SKDEAS 2023 Annual Report - Cover Page

We are thrilled to share some fantastic news with you! Thanks to your incredible support and generosity, we have exceeded our fundraising goal for our groundbreaking project on neurodevelopmental assessments for Skraban-Deardorff Syndrome.


Your contributions have made a real difference. These assessments are vital in understanding the multifaceted aspects of cognitive and behavioral development in individuals with Skraban-Deardorff Syndrome. This understanding is crucial not only for current knowledge but also for assessing the effectiveness of future treatments and interventions.


We are proud to collaborate with Dr. Thomas Frazier at John Carroll University, Ohio, in this endeavor. Dr. Frazier, renowned for his research on Autism Spectrum Disorder (ASD) supported by the National Institutes of Health (NIH) and the Simons Foundation, brings invaluable expertise to our project. His development of innovative questionnaires and remote video tools is set to revolutionize how we conduct these important studies.


We have launched this study with our SKDEAS community and are more optimistic than ever about the potential impact of our work. Your support has been the backbone of this success.


We can't thank you enough for believing in our mission and contributing to a cause that promises to enhance our understanding and treatment of Skraban-Deardorff Syndrome.


Stay tuned for more updates as we embark on this exciting journey. Together, we are making a significant impact on the lives of those affected by Skraban-Deardorff Syndrome.

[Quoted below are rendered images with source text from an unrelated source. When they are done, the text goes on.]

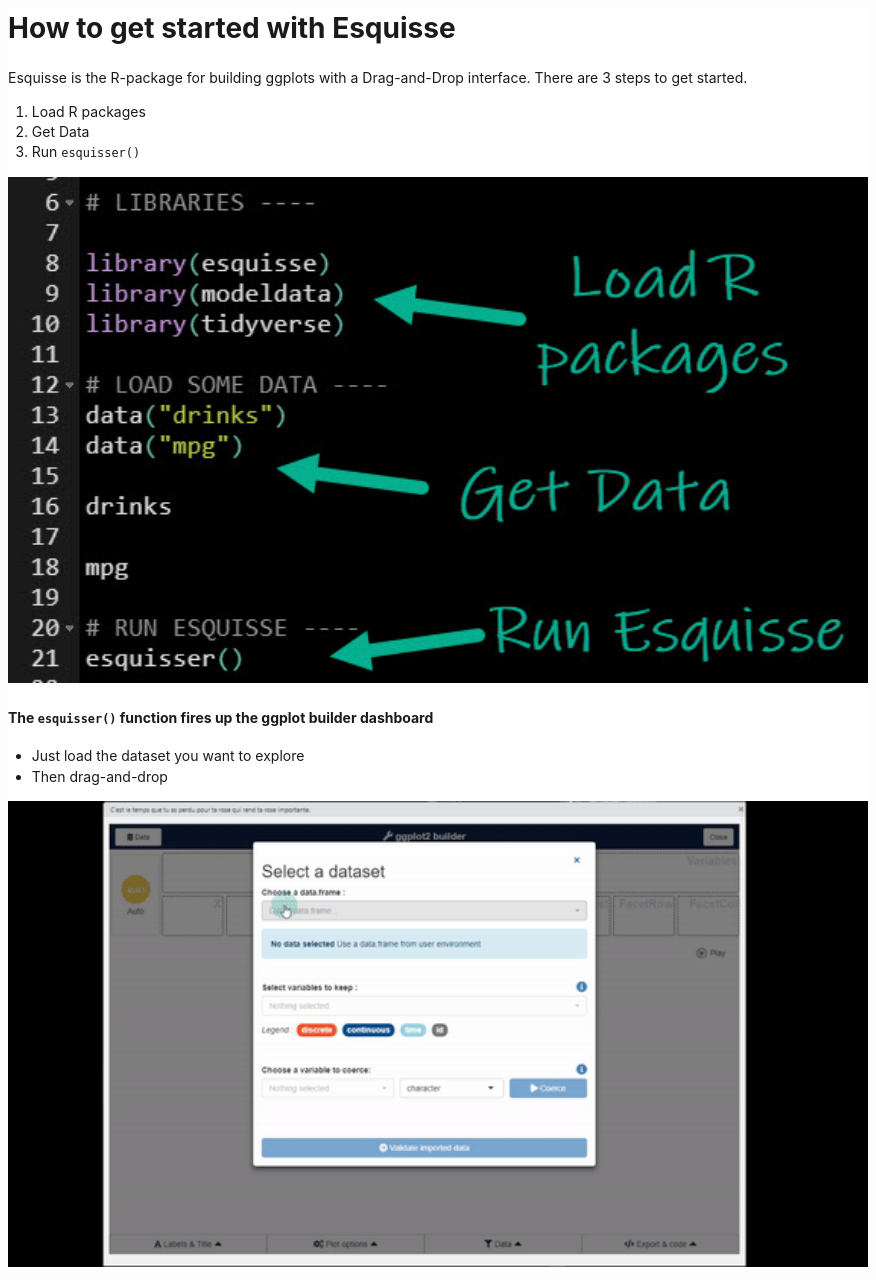 # How to get started with Esquisse

Esquisse is the R-package for building ggplots with a Drag-and-Drop interface. There are 3 steps to get started. 

1. Load R packages
2. Get Data
3. Run `esquisser()`

<img src="/assets/2021-03-23-ggplot-code/get_started.jpg" width="100%" />

<br>

#### The `esquisser()` function fires up the ggplot builder dashboard

- Just load the dataset you want to explore
- Then drag-and-drop

<img src="/assets/2021-03-23-ggplot-code/ggplot_builder_meme.gif" width="100%" />
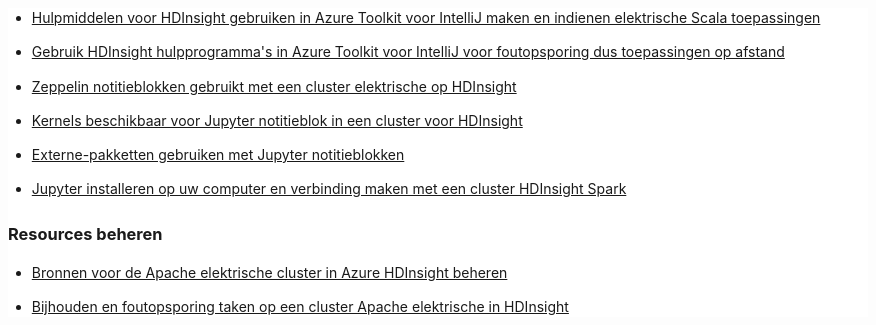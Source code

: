 * [Hulpmiddelen voor HDInsight gebruiken in Azure Toolkit voor IntelliJ maken en indienen elektrische Scala toepassingen](hdinsight-apache-spark-intellij-tool-plugin.md)

* [Gebruik HDInsight hulpprogramma's in Azure Toolkit voor IntelliJ voor foutopsporing dus toepassingen op afstand](hdinsight-apache-spark-intellij-tool-plugin-debug-jobs-remotely.md)

* [Zeppelin notitieblokken gebruikt met een cluster elektrische op HDInsight](hdinsight-apache-spark-use-zeppelin-notebook.md)

* [Kernels beschikbaar voor Jupyter notitieblok in een cluster voor HDInsight](hdinsight-apache-spark-jupyter-notebook-kernels.md)

* [Externe-pakketten gebruiken met Jupyter notitieblokken](hdinsight-apache-spark-jupyter-notebook-use-external-packages.md)

* [Jupyter installeren op uw computer en verbinding maken met een cluster HDInsight Spark](hdinsight-apache-spark-jupyter-notebook-install-locally.md)

### <a name="manage-resources"></a>Resources beheren

* [Bronnen voor de Apache elektrische cluster in Azure HDInsight beheren](hdinsight-apache-spark-resource-manager.md)

* [Bijhouden en foutopsporing taken op een cluster Apache elektrische in HDInsight](hdinsight-apache-spark-job-debugging.md)
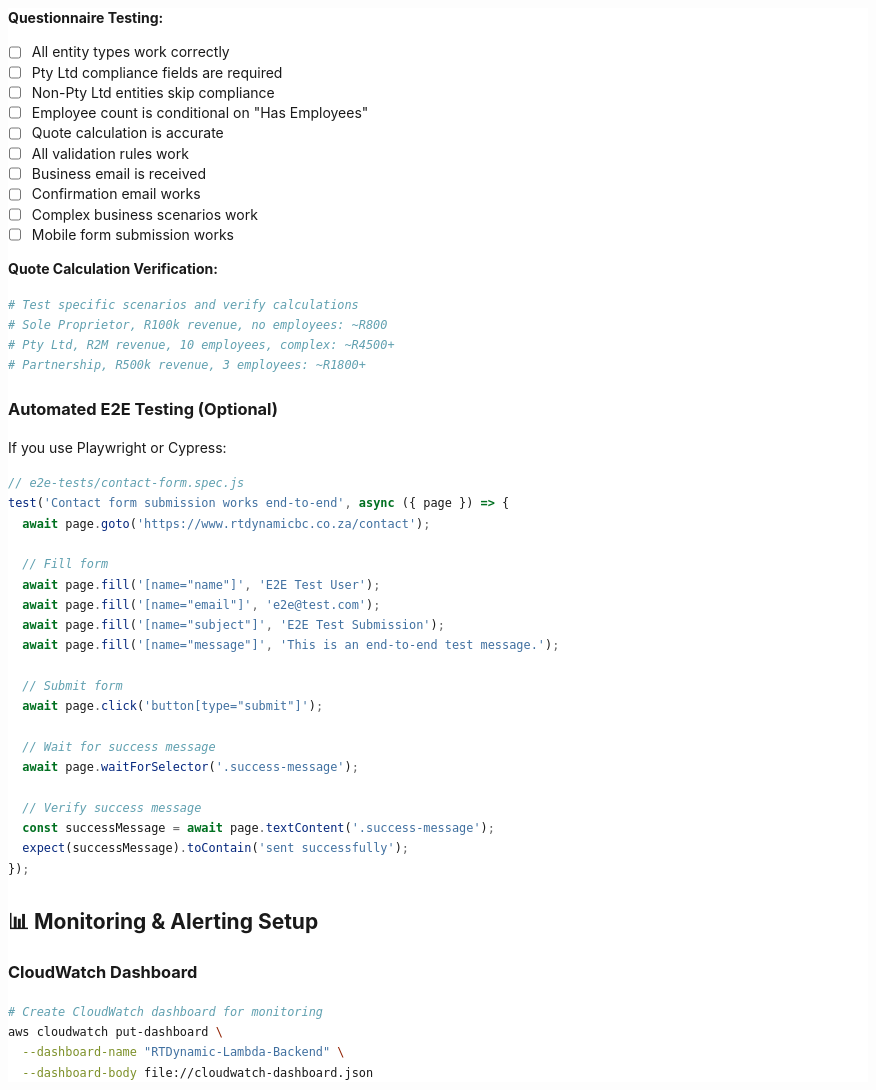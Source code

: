 **Questionnaire Testing:**
- [ ] All entity types work correctly
- [ ] Pty Ltd compliance fields are required
- [ ] Non-Pty Ltd entities skip compliance
- [ ] Employee count is conditional on "Has Employees"
- [ ] Quote calculation is accurate
- [ ] All validation rules work
- [ ] Business email is received
- [ ] Confirmation email works
- [ ] Complex business scenarios work
- [ ] Mobile form submission works

**Quote Calculation Verification:**
```bash
# Test specific scenarios and verify calculations
# Sole Proprietor, R100k revenue, no employees: ~R800
# Pty Ltd, R2M revenue, 10 employees, complex: ~R4500+
# Partnership, R500k revenue, 3 employees: ~R1800+
```

### Automated E2E Testing (Optional)

If you use Playwright or Cypress:

```javascript
// e2e-tests/contact-form.spec.js
test('Contact form submission works end-to-end', async ({ page }) => {
  await page.goto('https://www.rtdynamicbc.co.za/contact');
  
  // Fill form
  await page.fill('[name="name"]', 'E2E Test User');
  await page.fill('[name="email"]', 'e2e@test.com');
  await page.fill('[name="subject"]', 'E2E Test Submission');
  await page.fill('[name="message"]', 'This is an end-to-end test message.');
  
  // Submit form
  await page.click('button[type="submit"]');
  
  // Wait for success message
  await page.waitForSelector('.success-message');
  
  // Verify success message
  const successMessage = await page.textContent('.success-message');
  expect(successMessage).toContain('sent successfully');
});
```

## 📊 Monitoring & Alerting Setup

### CloudWatch Dashboard
```bash
# Create CloudWatch dashboard for monitoring
aws cloudwatch put-dashboard \
  --dashboard-name "RTDynamic-Lambda-Backend" \
  --dashboard-body file://cloudwatch-dashboard.json
```
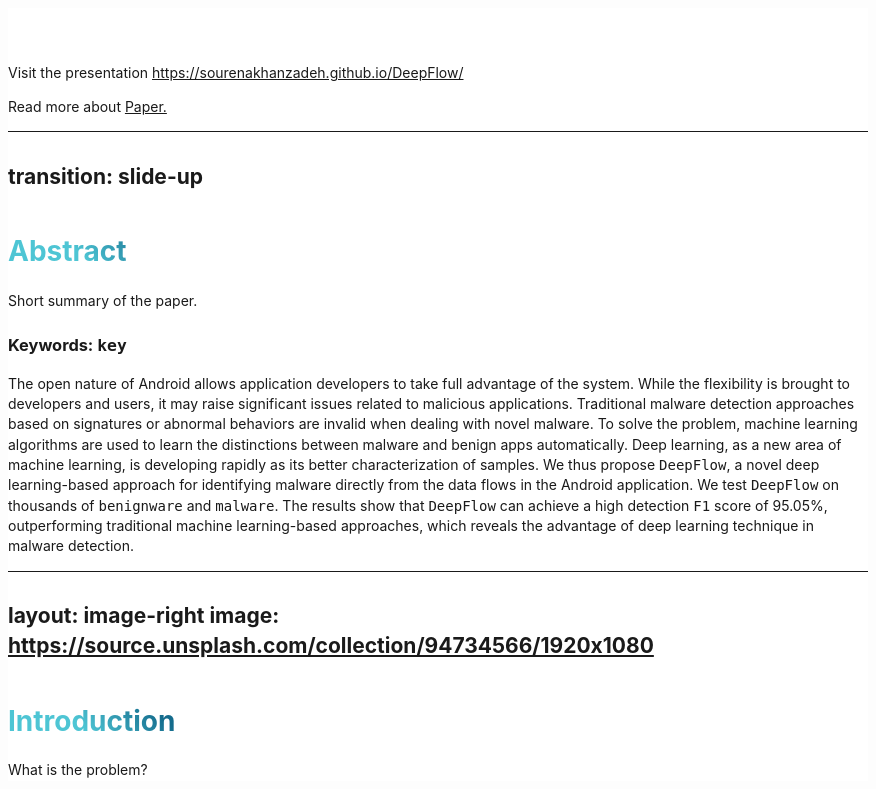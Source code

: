 <br>
<br>

Visit the presentation https://sourenakhanzadeh.github.io/DeepFlow/

Read more about [Paper.](https://github.com/sourenaKhanzadeh/DeepFlow)



<style>
h1 {
  background-color: #2B90B6;
  background-image: linear-gradient(45deg, #4EC5D4 10%, #146b8c 20%);
  background-size: 100%;
  -webkit-background-clip: text;
  -moz-background-clip: text;
  -webkit-text-fill-color: transparent;
  -moz-text-fill-color: transparent;
}
</style>



---
transition: slide-up
---

# Abstract

Short summary of the paper.

### Keywords: <kbd>key</kbd>

The open nature of Android allows application developers to take full advantage of the system. While the flexibility is brought to developers and users, it may raise significant issues related to malicious applications. Traditional malware detection approaches based on signatures or abnormal behaviors are invalid when dealing with novel malware. To solve the problem, machine learning algorithms are used to learn the distinctions between malware and benign apps automatically. Deep learning, as a new area of machine learning, is developing rapidly as its better characterization of samples. We thus propose <kbd>DeepFlow</kbd>, a novel deep learning-based approach for identifying malware directly from the data flows in the Android application. We test <kbd>DeepFlow</kbd> on thousands of <kbd>benignware</kbd> and <kbd>malware</kbd>. The results show that <kbd>DeepFlow</kbd> can achieve a high detection <kbd>F1</kbd> score of 95.05%, outperforming traditional machine learning-based approaches, which reveals the advantage of deep learning technique in malware detection.




---
layout: image-right
image: https://source.unsplash.com/collection/94734566/1920x1080
---

# Introduction
What is the problem?
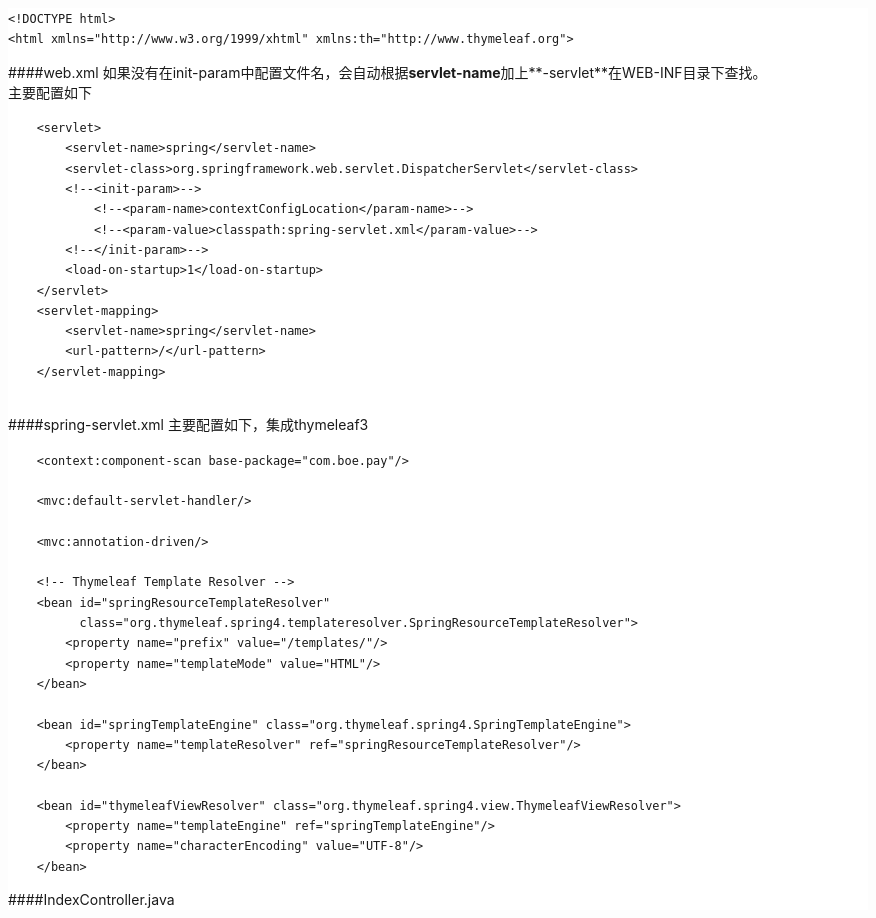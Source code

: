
 ```
<!DOCTYPE html>
<html xmlns="http://www.w3.org/1999/xhtml" xmlns:th="http://www.thymeleaf.org">
```

####web.xml
如果没有在init-param中配置文件名，会自动根据**servlet-name**加上**-servlet**在WEB-INF目录下查找。  
主要配置如下

```
    <servlet>
        <servlet-name>spring</servlet-name>
        <servlet-class>org.springframework.web.servlet.DispatcherServlet</servlet-class>
        <!--<init-param>-->
            <!--<param-name>contextConfigLocation</param-name>-->
            <!--<param-value>classpath:spring-servlet.xml</param-value>-->
        <!--</init-param>-->
        <load-on-startup>1</load-on-startup>
    </servlet>
    <servlet-mapping>
        <servlet-name>spring</servlet-name>
        <url-pattern>/</url-pattern>
    </servlet-mapping>
    
```

####spring-servlet.xml
主要配置如下，集成thymeleaf3

```
    <context:component-scan base-package="com.boe.pay"/>

    <mvc:default-servlet-handler/>

    <mvc:annotation-driven/>

    <!-- Thymeleaf Template Resolver -->
    <bean id="springResourceTemplateResolver"
          class="org.thymeleaf.spring4.templateresolver.SpringResourceTemplateResolver">
        <property name="prefix" value="/templates/"/>
        <property name="templateMode" value="HTML"/>
    </bean>

    <bean id="springTemplateEngine" class="org.thymeleaf.spring4.SpringTemplateEngine">
        <property name="templateResolver" ref="springResourceTemplateResolver"/>
    </bean>

    <bean id="thymeleafViewResolver" class="org.thymeleaf.spring4.view.ThymeleafViewResolver">
        <property name="templateEngine" ref="springTemplateEngine"/>
        <property name="characterEncoding" value="UTF-8"/>
    </bean>
```

####IndexController.java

Renewal Campaign Thank You

Time flies, as the saying goes: A reflection of our first year.

It's remarkable to think that a year has already passed since we gathered in Philadelphia with families from around the globe, all connected by Skraban-Deardorff Syndrome. Following that inspirational meeting, a group of proactive parents established the Skraban-Deardorff Syndrome Foundation.

The foundation's primary objectives are to raise awareness, build community, fund research, and involve leading scientists in studying WDR26-related intellectual disabilities. We've been met with incredible generosity from our supporters, for which we are immensely thankful.

Our inaugural research initiative is an exciting Neurodevelopmental Assessment Study, spearheaded by Dr. Tom Frazier, a renowned expert in neurodevelopment. This study aims to deepen our understanding of cognitive and behavioral development in Skraban-Deardorff Syndrome patients. A clearer grasp of the developmental patterns associated with WDR26 gene changes will greatly inform the effectiveness of future treatments and interventions.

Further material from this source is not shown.